The last few days have been a bit weird. One of my decisions this year was to find a new job, something that replaces unreliable hours and last minute assignments with something a little more predictable and better paid. I enjoy what I do, but I don’t enjoy not being able to plan time off or make financial decisions. So I signed up with a recruitment agency in the hopes of finding something that met my unusual set of skills and experience.

On Monday I applied for something quite interesting, more as a kind of, “Well, why not, you never know!” and to be honest, expected nothing to come of it. But I was offered an interview and was told I was a strong candidate. The interview was today.

Before I get to the outcome, I shall explain the last few days as succinctly as a can. I had some panic about certain aspects of the job, but decided I’d give it a shot and see. Travelling on the train( not to mention lying awake the night before) I’d been mulling over what a job like this would mean. Primarily, it came down to finance. We would be much better off; we could afford with ease things we currently scrimp and save for. I suspect it would mean somewhat longer hours, but then my summer season hours can be stupidly long anyway, and time away from home ~ well, I do up to a week away each month as it is. But it was the money that it all came back to. We could buy a new conservatory; a new kitchen, bathroom and get fitted wardrobes in the bedrooms and all without the usual, “I’m gonna have to sell my third kidney for this!” rigmarole.

I then mulled over what it might mean for my writing. At the moment, even when I am busy with one or other of my jobs, I still write, and usually every day. I can’t not write. But that said, having the mental energy to write fiction, and be creative and exciting with words, well, that may well be something that doesn’t mix so readily with a full time job that involves a lot of travel. I have said it before, but the pool of inner life from which creativity spills out is a finite thing, and using up that inner life solving work problems is possibly a little death to novelists.

I gave some thought to my health and as usual, thought, “Oh I’ll cope.” But that’s what I always do. I got into a mental spiral about whether my doubts were because I might be venturing out of my comfort zone or whether those concerns were valid.

In the end, I returned to the decision to do the interview and if I get it, accept the job. The extra money would be very nice. I was already picturing myself with a nice glass of rosé wine sitting watching the sun go down in my lovely new conservatory when I got a call saying the interview was cancelled.
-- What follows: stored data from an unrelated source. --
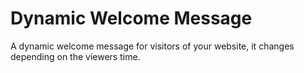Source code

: # Dynamic Welcome Message

A dynamic welcome message for visitors of your website, it changes depending on the viewers time.
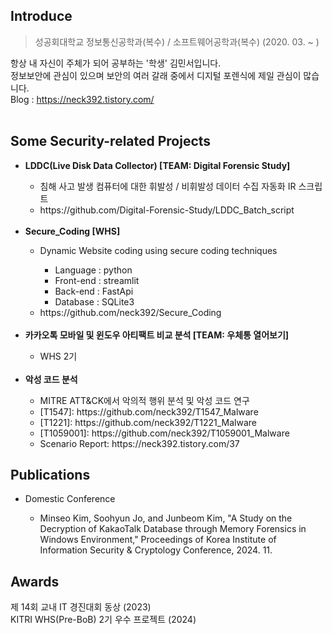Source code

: ## Introduce
> 성공회대학교 정보통신공학과(복수) / 소프트웨어공학과(복수) (2020. 03. ~ )<br>

항상 내 자신이 주체가 되어 공부하는 '학생' 김민서입니다.<br>
정보보안에 관심이 있으며 보안의 여러 갈래 중에서 디지털 포렌식에 제일 관심이 많습니다.<br>
Blog : https://neck392.tistory.com/
<br><br>

## Some Security-related Projects
<ul>
  <li><b>LDDC(Live Disk Data Collector) [TEAM: Digital Forensic Study]</b></li>
    <ul>
      <li>침해 사고 발생 컴퓨터에 대한 휘발성 / 비휘발성 데이터 수집 자동화 IR 스크립트</li>
      <li>https://github.com/Digital-Forensic-Study/LDDC_Batch_script</li>
    </ul><br>
  <li><b>Secure_Coding [WHS]</b></li>
    <ul>
      <li>Dynamic Website coding using secure coding techniques</li>
        <ul>
          <li>Language : python</li>
          <li>Front-end : streamlit</li>
          <li>Back-end : FastApi</li>
          <li>Database : SQLite3</li>
        </ul>
      <li>https://github.com/neck392/Secure_Coding</li>
    </ul><br>
  <li><b>카카오톡 모바일 및 윈도우 아티팩트 비교 분석 [TEAM: 우체통 열어보기]</b></li>
    <ul>
      <li>WHS 2기</li>
    </ul><br>
  <li><b>악성 코드 분석</b></li>
    <ul>
      <li>MITRE ATT&CK에서 악의적 행위 분석 및 악성 코드 연구</li>
      <li>[T1547]: https://github.com/neck392/T1547_Malware</li>
      <li>[T1221]: https://github.com/neck392/T1221_Malware</li>
      <li>[T1059001]: https://github.com/neck392/T1059001_Malware</li>
      <li>Scenario Report: https://neck392.tistory.com/37</li>
    </ul>
</ul>

## Publications
<ul>
  <li>Domestic Conference</li>
    <ul>
      <li>Minseo Kim, Soohyun Jo, and Junbeom Kim, "A Study on the Decryption of KakaoTalk Database through Memory Forensics in Windows Environment," Proceedings of Korea Institute of Information Security & Cryptology Conference, 2024. 11.</li>
    </ul>
</ul>

## Awards
제 14회 교내 IT 경진대회 동상 (2023)<br>
KITRI WHS(Pre-BoB) 2기 우수 프로젝트 (2024)<br>
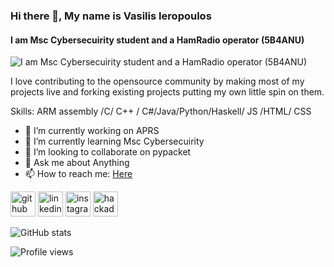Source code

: ### Hi there 👋, My name is Vasilis Ieropoulos
#### I am Msc Cybersecuirity student and a HamRadio operator (5B4ANU)
![I am Msc Cybersecuirity student and a HamRadio operator (5B4ANU)](https://s3.amazonaws.com/files.qrz.com/u/5b4anu/0_jpeg.jpg)

I love contributing to the opensource community by making most of my projects live and forking existing projects putting my own little spin on them.

Skills: ARM assembly /C/ C++ / C#/Java/Python/Haskell/ JS /HTML/ CSS

- 🔭 I’m currently working on APRS 
- 🌱 I’m currently learning Msc Cybersecuirity 
- 👯 I’m looking to collaborate on pypacket 
- 💬 Ask me about Anything 
- 📫 How to reach me: [Here](https://www.linkedin.com/in/vasilis-ieropoulos-176507138/) 


[<img src='https://cdn.jsdelivr.net/npm/simple-icons@3.0.1/icons/github.svg' alt='github' height='40'>](https://github.com/slayingripper)  [<img src='https://cdn.jsdelivr.net/npm/simple-icons@3.0.1/icons/linkedin.svg' alt='linkedin' height='40'>](https://www.linkedin.com/in/vasilis-ieropoulos-176507138/)  [<img src='https://cdn.jsdelivr.net/npm/simple-icons@3.0.1/icons/instagram.svg' alt='instagram' height='40'>](https://www.instagram.com/billyhollywilly273/)  [<img src='https://cdn.jsdelivr.net/npm/simple-icons@3.0.1/icons/hackaday.svg' alt='hackaday' height='40'>](https://www.qrz.com/db/5B4ANU)  

![GitHub stats](https://github-readme-stats.vercel.app/api?username=slayingripper&show_icons=true)  

![Profile views](https://gpvc.arturio.dev/slayingripper)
To cut a long story short, the interview was rescheduled for a time I cannot possibly get to the location and so, all the bricks for my castle in the air are on their way back now to the dream-builder’s merchants and the blueprints are rolled up at the back of my mind, and the project shelved indefinitely. I got back on the next train home and was shocked at how relieved I felt. I did wonder if I’d feel as if I had lost something but I don’t. I hadn’t confused daydreams with any sort of concrete reality; the future I had been picturing had held no real substance for me.

I guess that’s the key to staying grounded when things are moving so fast your head whirls with it: simply remember that castles in the air are fun as long as you don’t plan to collect the rent from them!